Pluot tree blooms too early


Hello everyone,
Has anyone had a problem with a pluot tree blooming too early? I live in northern Virginia zone 7a and planted my multi grafted pluot tree three years ago. Its a DWN tree with Flavor King, Flavor Queen, Dapple Dandy and Flavor Supreme on it. The tree grew incredibly fast in the first year and bloomed last year in mid February, during a bit of a warm spell we had. In March the frost came and the leaves and fruit died, the leaves grew back and the tree again grew vigorously. I wasn’t that concerned with the early bloom last year as the weather was crazy and the tree was shipped from California the year before. I figured this year the tree would adjust itself better. Unfortunately it seems the blooms are swelling and look as if the tree will be in full bloom by the end of February. Is there any hope this tree will adjust to the climate here or is it destined to be an early flowering tree forever?

Thanks in advance,



The tree is blooming early because those varieties are low chill and developed for climates that are in places,like in parts of California. When the chill hours have been satisfied, they start to wake up.Brady


Flavor Queen and Dapple Dandy always begin flowering for me in the first or second week of Feb., Flavor King is a week or 2 later.
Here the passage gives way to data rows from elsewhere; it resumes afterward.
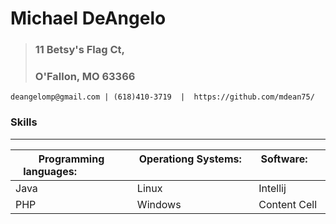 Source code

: # Michael DeAngelo
>### 11 Betsy's Flag Ct,
>### O'Fallon, MO  63366

    deangelomp@gmail.com | (618)410-3719  |  https://github.com/mdean75/ 

### Skills
***


| Programming languages: &nbsp; &nbsp; &nbsp; &nbsp; &nbsp; &nbsp; &nbsp; &nbsp; | Operationg Systems: &nbsp; &nbsp; &nbsp; &nbsp; &nbsp; &nbsp; &nbsp; &nbsp; &nbsp; &nbsp; &nbsp; &nbsp; &nbsp; &nbsp; | Software: &nbsp; &nbsp; &nbsp; &nbsp; &nbsp; &nbsp; |
| ------------- | ------------- | ------------- |
| Java  | Linux  | Intellij  |
| PHP  | Windows  | Content Cell  | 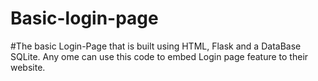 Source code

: # Basic-login-page

#The basic Login-Page that is built using HTML, Flask and a DataBase SQLite. Any ome can use this code to embed Login page feature to their website.
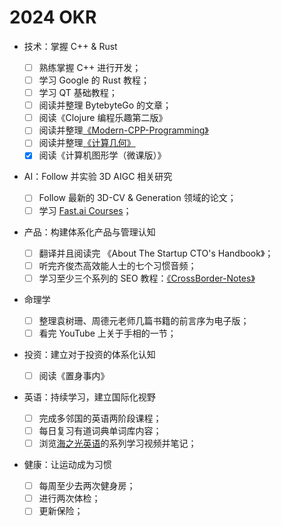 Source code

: # 2024 OKR

- 技术：掌握 C++ & Rust

  - [ ] 熟练掌握 C++ 进行开发；
  - [ ] 学习 Google 的 Rust 教程；
  - [ ] 学习 QT 基础教程；
  - [ ] 阅读并整理 BytebyteGo 的文章；
  - [ ] 阅读《Clojure 编程乐趣第二版》
  - [ ] 阅读并整理[《Modern-CPP-Programming》](https://github.com/federico-busato/Modern-CPP-Programming/tree/master)
  - [ ] 阅读并整理[《计算几何》](https://zhuanlan.zhihu.com/p/33355636)
  - [x] 阅读《计算机图形学（微课版）》

- AI：Follow 并实验 3D AIGC 相关研究

  - [ ] Follow 最新的 3D-CV & Generation 领域的论文；
  - [ ] 学习 [Fast.ai Courses](https://course.fast.ai/)；

- 产品：构建体系化产品与管理认知

  - [ ] 翻译并且阅读完 《About The Startup CTO's Handbook》；
  - [ ] 听完齐俊杰高效能人士的七个习惯音频；
  - [ ] 学习至少三个系列的 SEO 教程：[《CrossBorder-Notes》](https://ng-tech.icu/books/CrossBorders-Notes)

- 命理学

  - [ ] 整理袁树珊、周德元老师几篇书籍的前言序为电子版；
  - [ ] 看完 YouTube 上关于手相的一节；

- 投资：建立对于投资的体系化认知

  - [ ] 阅读《置身事内》

- 英语：持续学习，建立国际化视野

  - [ ] 完成多邻国的英语两阶段课程；
  - [ ] 每日复习有道词典单词库内容；
  - [ ] 浏览[海之光英语](https://www.youtube.com/watch?v=1usCP_lD3Wk)的系列学习视频并笔记；

- 健康：让运动成为习惯

  - [ ] 每周至少去两次健身房；
  - [ ] 进行两次体检；
  - [ ] 更新保险；
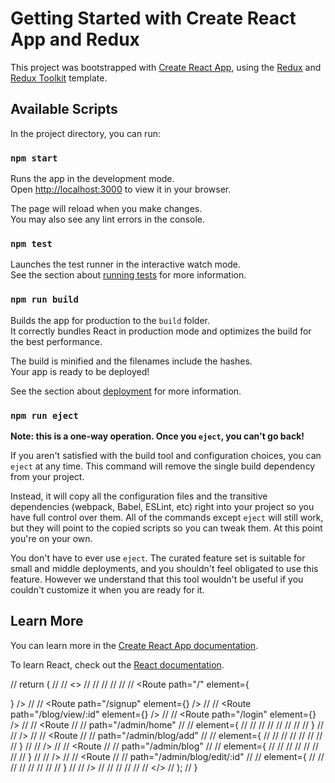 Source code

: # Getting Started with Create React App and Redux

This project was bootstrapped with [Create React App](https://github.com/facebook/create-react-app), using the [Redux](https://redux.js.org/) and [Redux Toolkit](https://redux-toolkit.js.org/) template.

## Available Scripts

In the project directory, you can run:

### `npm start`

Runs the app in the development mode.\
Open [http://localhost:3000](http://localhost:3000) to view it in your browser.

The page will reload when you make changes.\
You may also see any lint errors in the console.

### `npm test`

Launches the test runner in the interactive watch mode.\
See the section about [running tests](https://facebook.github.io/create-react-app/docs/running-tests) for more information.

### `npm run build`

Builds the app for production to the `build` folder.\
It correctly bundles React in production mode and optimizes the build for the best performance.

The build is minified and the filenames include the hashes.\
Your app is ready to be deployed!

See the section about [deployment](https://facebook.github.io/create-react-app/docs/deployment) for more information.

### `npm run eject`

**Note: this is a one-way operation. Once you `eject`, you can't go back!**

If you aren't satisfied with the build tool and configuration choices, you can `eject` at any time. This command will remove the single build dependency from your project.

Instead, it will copy all the configuration files and the transitive dependencies (webpack, Babel, ESLint, etc) right into your project so you have full control over them. All of the commands except `eject` will still work, but they will point to the copied scripts so you can tweak them. At this point you're on your own.

You don't have to ever use `eject`. The curated feature set is suitable for small and middle deployments, and you shouldn't feel obligated to use this feature. However we understand that this tool wouldn't be useful if you couldn't customize it when you are ready for it.

## Learn More

You can learn more in the [Create React App documentation](https://facebook.github.io/create-react-app/docs/getting-started).

To learn React, check out the [React documentation](https://reactjs.org/).


















//   return (
//     // <>
//     //   <Navbar />
//     //   <Routes>
//     //     <Route path="/" element={<Main />} />
//     //     <Route path="/signup" element={<SignuPages />} />
//     //     <Route path="/blog/view/:id" element={<ViewBlog />} />
//     //     <Route path="/login" element={<LoginPages />} />
//     //     <Route
//     //       path="/admin/home"
//     //       element={
//     //         <ProtectedRoute>
//     //           <AdminHome />
//     //         </ProtectedRoute>
//     //       }
//     //     />
//     //     <Route
//     //       path="/admin/blog/add"
//     //       element={
//     //         <ProtectedRoute>
//     //           <AdminAddBlog />
//     //         </ProtectedRoute>
//     //       }
//     //     />
//     //     <Route
//     //       path="/admin/blog"
//     //       element={
//     //         <ProtectedRoute>
//     //           <AdminBlog />
//     //         </ProtectedRoute>
//     //       }
//     //     />
//     //     <Route
//     //       path="/admin/blog/edit/:id"
//     //       element={
//     //         <ProtectedRoute>
//     //           <EditBlogPages />
//     //         </ProtectedRoute>
//     //       }
//     //     />
//     //   </Routes>
//     //   <Toaster />
//     // </>
//   );
// }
The issue is japanese plums in general bloom early. If it starts to warm up they will break dormancy. Last year mine didn’t bloom until the end of March because the weather was consistently cold. This year they are breaking dormancy now and this change will likely ruin any chance of fruit. If you are in a marginal zone like myself (7a) you just have to realize that getting fruit from pluots or japanese plums is likely a every other year (or two) kind of thing.
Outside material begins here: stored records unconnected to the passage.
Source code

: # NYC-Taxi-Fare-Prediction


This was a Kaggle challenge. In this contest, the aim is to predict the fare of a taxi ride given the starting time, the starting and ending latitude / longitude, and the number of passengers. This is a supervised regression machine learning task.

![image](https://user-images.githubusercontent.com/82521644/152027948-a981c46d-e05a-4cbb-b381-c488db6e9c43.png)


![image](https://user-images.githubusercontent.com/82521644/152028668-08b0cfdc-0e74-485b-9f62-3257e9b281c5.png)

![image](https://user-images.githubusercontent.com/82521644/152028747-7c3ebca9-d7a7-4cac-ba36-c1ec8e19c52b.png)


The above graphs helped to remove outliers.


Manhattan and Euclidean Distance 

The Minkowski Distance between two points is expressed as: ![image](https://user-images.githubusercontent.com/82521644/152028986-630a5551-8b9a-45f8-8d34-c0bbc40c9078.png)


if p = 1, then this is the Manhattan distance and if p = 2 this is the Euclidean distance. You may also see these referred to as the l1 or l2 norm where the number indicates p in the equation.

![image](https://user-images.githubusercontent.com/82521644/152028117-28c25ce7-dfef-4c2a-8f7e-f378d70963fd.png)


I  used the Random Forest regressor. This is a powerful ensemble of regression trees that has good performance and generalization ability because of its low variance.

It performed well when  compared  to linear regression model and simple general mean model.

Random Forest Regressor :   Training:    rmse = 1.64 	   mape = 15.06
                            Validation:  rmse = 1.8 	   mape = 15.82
Bradybb is right. If the variety is low chill, a mini heat wave before the winter is over can send them into blooms. The main reason why pluots and other low chills don’t work very well in zones 8 and lower. One method that partially works is to put a shade structure over the tree during the winter to reflect off the sun. It is partial because if it is the air that really gets hot, then it is almost hopeless. But mostly it works if you can block the sunlight during the winter.
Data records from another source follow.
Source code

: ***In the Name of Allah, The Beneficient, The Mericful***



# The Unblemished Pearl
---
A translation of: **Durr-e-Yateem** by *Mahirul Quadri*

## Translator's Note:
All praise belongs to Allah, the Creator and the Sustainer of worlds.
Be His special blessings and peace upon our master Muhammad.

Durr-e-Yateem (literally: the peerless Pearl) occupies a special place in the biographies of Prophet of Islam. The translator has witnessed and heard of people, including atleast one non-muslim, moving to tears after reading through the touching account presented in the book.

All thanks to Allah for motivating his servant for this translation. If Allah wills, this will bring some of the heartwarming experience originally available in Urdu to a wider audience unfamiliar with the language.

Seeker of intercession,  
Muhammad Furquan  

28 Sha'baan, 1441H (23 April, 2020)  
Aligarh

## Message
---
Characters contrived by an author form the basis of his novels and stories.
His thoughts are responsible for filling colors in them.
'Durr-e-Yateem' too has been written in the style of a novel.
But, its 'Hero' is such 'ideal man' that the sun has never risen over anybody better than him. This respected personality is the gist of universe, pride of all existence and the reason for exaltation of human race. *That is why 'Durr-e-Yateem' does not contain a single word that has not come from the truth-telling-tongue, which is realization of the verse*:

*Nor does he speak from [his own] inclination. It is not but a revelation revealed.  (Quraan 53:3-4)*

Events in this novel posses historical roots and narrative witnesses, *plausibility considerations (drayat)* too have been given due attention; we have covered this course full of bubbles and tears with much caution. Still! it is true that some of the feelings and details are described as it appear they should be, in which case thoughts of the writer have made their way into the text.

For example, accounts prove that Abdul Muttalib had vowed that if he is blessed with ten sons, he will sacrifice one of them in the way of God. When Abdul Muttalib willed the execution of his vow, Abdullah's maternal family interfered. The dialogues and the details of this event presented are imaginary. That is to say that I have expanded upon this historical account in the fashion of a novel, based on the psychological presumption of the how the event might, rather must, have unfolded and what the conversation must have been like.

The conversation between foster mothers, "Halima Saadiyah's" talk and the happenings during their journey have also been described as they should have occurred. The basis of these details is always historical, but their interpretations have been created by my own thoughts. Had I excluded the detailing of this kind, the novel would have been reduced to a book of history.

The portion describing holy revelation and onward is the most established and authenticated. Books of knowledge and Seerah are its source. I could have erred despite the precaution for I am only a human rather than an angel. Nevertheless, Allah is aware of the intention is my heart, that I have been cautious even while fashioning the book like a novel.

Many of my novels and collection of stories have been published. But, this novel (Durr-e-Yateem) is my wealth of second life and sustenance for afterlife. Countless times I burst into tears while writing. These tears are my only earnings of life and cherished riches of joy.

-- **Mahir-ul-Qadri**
Thanks for the replies, I starting to feel this tree just isn’t meant for Virginia. It’s a shame because it’s growing so well and I love pluots. I think I’m going to give it another year but I’m short on space and I’m guessing this tree will have to be removed. Anyone know verities that would do well in my climate?



A vertical shade structure to block the sun that can be rolled or unrolled isn’t hard to build. Primarily just two posts and a weatherproof reflective canvas. You can roll it back during strong winds and unroll when there’s a winter warming period.


Growing these types of marginal fruit in pots may also be helpful–you can bring it indoors if there’s going to be a cold snap that night.


I have the same tree and it does bloom early. It’s loaded with flower buds. Last year they all got toasted. I guess that’s just something we need to learn to live with as a zone pusher


I’m in 7a here in West Jordan, UT, and this is what my FS and DD, and basically all my other Japanese varieties look like now…


Join the club.


My peaches aren’t much behind.


nights are fine right now. But the daylight temps are running 20 degrees above normal for Feburary here in NJ Zone7


Temperatures predicted in the mid 70s for this Thursday here. My chickasaw plums look a lot like @rsivulka 's Japanese plums, and they are natives.


I’ve got temps going up here as well, will be in the 70’s and mid 60’s later on this week, but I know the weather will not stay high. We had temps in the 80’s last February and snow in march, looks like it’s going to repeat this year. If I had enough land I would try and keep this tree but it seems impractical and a waste of limited space at this point. The tree is very healthy so I do want to give it a chance, I will wait till next Spring before I decide weather to remove and plant something else in its place. Thank you all for your input, anyone got suggestions on a replacement tree if it comes to that? I’m growing a multi grafted Euro plum(early Laxton, Seneca and Italian), a green gage and coes golden plum. All the plums bloomed and set fruit except the Italian graft. I took the fruit off because I only planted the trees the year previous, same time as the Pluot. I would have removed the fruit from the Pluot if Mother Nature didn’t freeze them off for me. I think I will have a good plum yield this year having let the trees get a great deal larger, and no signs of early blooms on the plums.

Thanks again


Might do a little better with Geopride.


My Guthrie looks like it will be the first to bloom. This topic might be a good place to report any late bloomers and if they set a good crop.


I have a Flavor Supreme Pluot that barely sets fruit,so I grafted a bunch of other Plums on.
In your situation,maybe try adding some Northern hybrid scions like Black Ice,Toka or Superior.There are some others that could work,such as Lavina and (Purple Heart,which moved into my top 5 favorites since getting fruit last year).Vermont is another that may do well.
The plus side,is that the Pluots may fruit some year also. Brady


Consider adding grafts of Methley and Shiro. Those do a bit better around here. Satsuma might also work.


I believe Methly is considered fairly low chill but it has been great in TN and we get a lot of chill hours.